Someone that has been bitten by an uncontrolled canine within the borders of Ontario could well feel uncertain about how to proceed with any legal action. Fortunately, that same victim should find it possible to assume control of the situation.
Ontario’s legislators have passed a Dog Owner’s Liability Act.
That Act makes a dog owner liable for any damages caused by his or her pet canine. No owner can use as a defense the fact that the dog had previously demonstrated a mild temperament, or had no history of former biting incidents. The same Act provided the public with a clear definition for the word “owner.” It stated that the owners were those that had either possessed or harbored the dog, at the time when the biting incident occurred.
That Act also indicated that the consequences of the dog’s actions were not the only thing that affected the size of the damages for which the dog’s possessor could be held liable. The personal injury lawyer in Kingston knows that the size of the damages could be reduced, if the bitten possessor had provoked the aggressive canine.

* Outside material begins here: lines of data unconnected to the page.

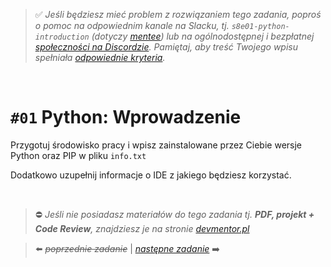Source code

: > :white_check_mark: *Jeśli będziesz mieć problem z rozwiązaniem tego zadania, poproś o pomoc na odpowiednim kanale na Slacku, tj. `s8e01-python-introduction` (dotyczy [mentee](https://devmentor.pl/mentoring/)) lub na ogólnodostępnej i bezpłatnej [społeczności na Discordzie](https://devmentor.pl/discord). Pamiętaj, aby treść Twojego wpisu spełniała [odpowiednie kryteria](https://devmentor.pl/jak-prosic-o-pomoc/).*

&nbsp;

# `#01` Python: Wprowadzenie


Przygotuj środowisko pracy i wpisz zainstalowane przez Ciebie wersje Python oraz PIP w pliku `info.txt` 

Dodatkowo uzupełnij informacje o IDE z jakiego będziesz korzystać.


&nbsp;
> :no_entry: *Jeśli nie posiadasz materiałów do tego zadania tj. **PDF, projekt + Code Review**, znajdziesz je na stronie [devmentor.pl](https://devmentor.pl/workshop-python-introduction)*

> :arrow_left: ~~*poprzednie zadanie*~~ | [*następne zadanie*](./../02) :arrow_right:
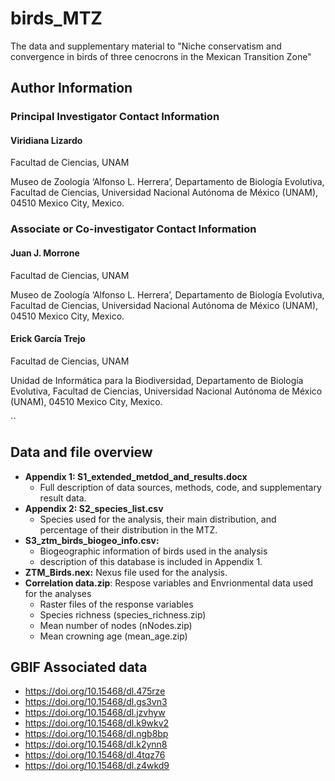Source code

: # birds_MTZ
The data and supplementary material to "Niche conservatism and convergence in birds of three cenocrons in the Mexican Transition Zone"

## Author Information

### Principal Investigator Contact Information
#### Viridiana Lizardo
Facultad de Ciencias, UNAM

Museo de Zoología ‘Alfonso L. Herrera’, Departamento de Biología Evolutiva, Facultad de Ciencias, Universidad Nacional Autónoma de México (UNAM), 04510 Mexico City, Mexico.


### Associate or Co-investigator Contact Information
#### Juan J. Morrone
Facultad de Ciencias, UNAM

Museo de Zoología ‘Alfonso L. Herrera’, Departamento de Biología Evolutiva, Facultad de Ciencias, Universidad Nacional Autónoma de México (UNAM), 04510 Mexico City, Mexico.


#### Erick García Trejo
Facultad de Ciencias, UNAM

Unidad de Informática para la Biodiversidad, Departamento de Biología Evolutiva, Facultad de Ciencias, Universidad Nacional Autónoma de México (UNAM), 04510 Mexico City, Mexico.


``
## Data and file overview
  - **Appendix 1: S1_extended_metdod_and_results.docx**
    -  Full description of data sources, methods, code, and supplementary result data.
  - **Appendix 2: S2_species_list.csv**
    - Species used for the analysis, their main distribution, and percentage of their distribution in the MTZ.
  - **S3_ztm_birds_biogeo_info.csv:** 
	  - Biogeographic information of birds used in the analysis 
  	- description of this database is included in Appendix 1.
  -  **ZTM_Birds.nex:** Nexus file used for the analysis. 
  -  **Correlation data.zip**: Respose variables and Envrionmental data used for the analyses 
	  -  Raster files of the response variables
	    - Species richness (species_richness.zip)
	  	- Mean number of nodes (nNodes.zip)
	  	- Mean crowning age (mean_age.zip)
    
## GBIF Associated data
  - https://doi.org/10.15468/dl.475rze
  - https://doi.org/10.15468/dl.gs3vn3
  - https://doi.org/10.15468/dl.jzvhyw
  - https://doi.org/10.15468/dl.k9wkv2
  - https://doi.org/10.15468/dl.ngb8bp
  - https://doi.org/10.15468/dl.k2ynn8
  - https://doi.org/10.15468/dl.4tqz76
  - https://doi.org/10.15468/dl.z4wkd9

    
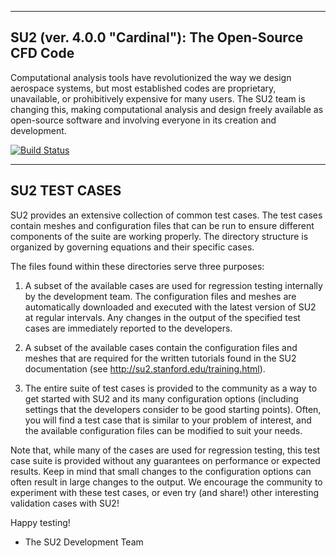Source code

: -----------------------------------------------------------
  SU2 (ver. 4.0.0 "Cardinal"): The Open-Source CFD Code
-----------------------------------------------------------

Computational analysis tools have revolutionized the way we design aerospace systems, but most established codes are proprietary, unavailable, or prohibitively expensive for many users. The SU2 team is changing this, making computational analysis and design freely available as open-source software and involving everyone in its creation and development.

[![Build Status](https://travis-ci.org/su2code/TestCases.svg?branch=develop)](https://travis-ci.org/su2code/TestCases)

-----------------------------------------------------------
  SU2 TEST CASES
-----------------------------------------------------------

SU2 provides an extensive collection of common test cases. The test cases contain meshes and configuration files that can be run to ensure different components of the suite are working properly. The directory structure is organized by governing equations and their specific cases.

The files found within these directories serve three purposes:

1. A subset of the available cases are used for regression testing internally by the development team. The configuration files and meshes are automatically downloaded and executed with the latest version of SU2 at regular intervals. Any changes in the output of the specified test cases are immediately reported to the developers.

2. A subset of the available cases contain the configuration files and meshes that are required for the written tutorials found in the SU2 documentation (see http://su2.stanford.edu/training.html).

3. The entire suite of test cases is provided to the community as a way to get started with SU2 and its many configuration options (including settings that the developers consider to be good starting points). Often, you will find a test case that is similar to your problem of interest, and the available configuration files can be modified to suit your needs.

Note that, while many of the cases are used for regression testing, this test case suite is provided without any guarantees on performance or expected results. Keep in mind that small changes to the configuration options can often result in large changes to the output. We encourage the community to experiment with these test cases, or even try (and share!) other interesting validation cases with SU2!

Happy testing!

- The SU2 Development Team
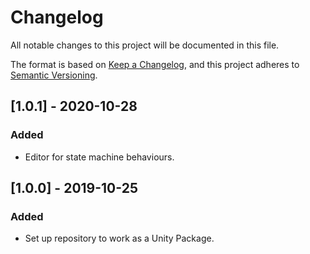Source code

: # Changelog
All notable changes to this project will be documented in this file.

The format is based on [Keep a Changelog](https://keepachangelog.com/en/1.0.0/),
and this project adheres to [Semantic Versioning](https://semver.org/spec/v2.0.0.html).

## [1.0.1] - 2020-10-28
### Added
- Editor for state machine behaviours.

## [1.0.0] - 2019-10-25
### Added
- Set up repository to work as a Unity Package.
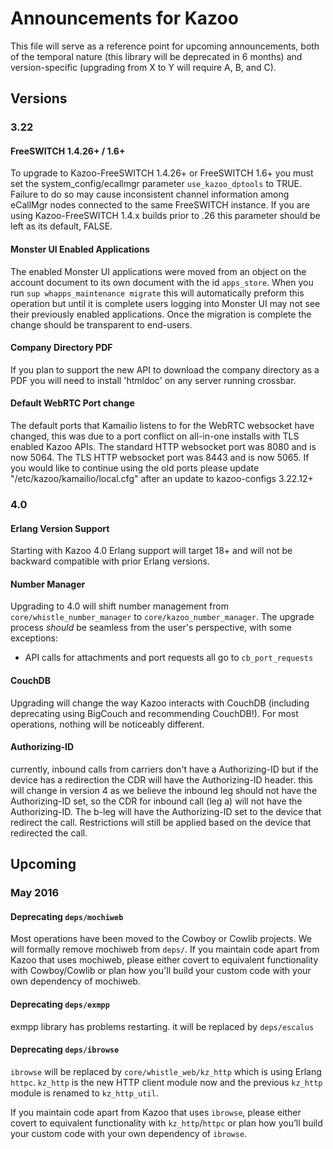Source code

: # Announcements for Kazoo

This file will serve as a reference point for upcoming announcements, both of the temporal nature (this library will be deprecated in 6 months) and version-specific (upgrading from X to Y will require A, B, and C).

## Versions

### 3.22

#### FreeSWITCH 1.4.26+ / 1.6+

To upgrade to Kazoo-FreeSWITCH 1.4.26+ or FreeSWITCH 1.6+ you must set the system_config/ecallmgr parameter `use_kazoo_dptools` to TRUE.  Failure to do so may cause inconsistent channel information among eCallMgr nodes connected to the same FreeSWITCH instance.  If you are using Kazoo-FreeSWITCH 1.4.x builds prior to .26 this parameter should be left as its default, FALSE.

#### Monster UI Enabled Applications

The enabled Monster UI applications were moved from an object on the account document to its own document with the id `apps_store`.  When you run `sup whapps_maintenance migrate` this will automatically preform this operation but until it is complete users logging into Monster UI may not see their previously enabled applications.  Once the migration is complete the change should be transparent to end-users.

#### Company Directory PDF

If you plan to support the new API to download the company directory as a PDF you will need to install 'htmldoc' on any server running crossbar.

#### Default WebRTC Port change

The default ports that Kamailio listens to for the WebRTC websocket have changed, this was due to a port conflict on all-in-one installs with TLS enabled Kazoo APIs. The standard HTTP websocket port was 8080 and is now 5064.  The TLS HTTP websocket port was 8443 and is now 5065.  If you would like to continue using the old ports please update "/etc/kazoo/kamailio/local.cfg" after an update to kazoo-configs 3.22.12+

### 4.0

#### Erlang Version Support

Starting with Kazoo 4.0 Erlang support will target 18+ and will not be backward compatible with prior Erlang versions.

#### Number Manager

Upgrading to 4.0 will shift number management from `core/whistle_number_manager` to `core/kazoo_number_manager`.
The upgrade process *should* be seamless from the user's perspective, with some exceptions:
* API calls for attachments and port requests all go to `cb_port_requests`

#### CouchDB

Upgrading will change the way Kazoo interacts with CouchDB (including deprecating using BigCouch and recommending CouchDB!). For most operations, nothing will be noticeably different.

#### Authorizing-ID

currently, inbound calls from carriers don't have a Authorizing-ID but if the device has a redirection the CDR will have the Authorizing-ID header. this will change in version 4 as we believe the inbound leg should not have the Authorizing-ID set, so the CDR for inbound call (leg a) will not have the Authorizing-ID.
The b-leg will have the Authorizing-ID set to the device that redirect the call.
Restrictions will still be applied based on the device that redirected the call.

## Upcoming

### May 2016

#### Deprecating `deps/mochiweb`

Most operations have been moved to the Cowboy or Cowlib projects. We will formally remove mochiweb from `deps/`. If you maintain code apart from Kazoo that uses mochiweb, please either covert to equivalent functionality with Cowboy/Cowlib or plan how you'll build your custom code with your own dependency of mochiweb.

#### Deprecating `deps/exmpp`

exmpp library has problems restarting. it will be replaced by `deps/escalus`

#### Deprecating `deps/ibrowse`
`ibrowse` will be replaced by `core/whistle_web/kz_http` which is using Erlang `httpc`. `kz_http` is the new HTTP client module now and the previous `kz_http` module is renamed to `kz_http_util`.

If you maintain code apart from Kazoo that uses `ibrowse`, please either covert to equivalent functionality with `kz_http`/`httpc` or plan how you’ll build your custom code with your own dependency of `ibrowse`.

Actions to be taken by an adult that gets bitten by a dog:
• Seek immediate medical attention. Go to a hospital or clinic.
• Report the attack to the police. If possible, jot down a description of the owner’s pet, so that the same description can be given to the police.
• Get the names and contact information for any witnesses; if possible get the name and contact information for the dog’s owner/possessor.
• Take pictures; be sure to record the time, place and date, so that the same information can be placed on the back of any printed picture.
A problem faced by some victims
Some victims need to remain in bed for several days, and cannot go to work. In that case, each such victim would deserve to be compensated for a loss of wages. That assumes that the victim’s source of income was the paycheck that came from the employer.
Still, not all victims fall into that category. Some could be self-employed. In that case, it becomes the victim’s responsibility to produce proof of the fact that he or she could have been earning money, during the days spent recovering from the biting incident.
That proof could take the form of a series of entries in an accountant’s book. That could show the frequency with which money had been coming-in, before the business’ owner became the target of a canine’s teeth. Tax forms from past years could help, if the business had been in operation for several years. If that entrepreneur operated a website, then that same site might contain testimonials. Testimonies from pleased customers would help support claims of past profits.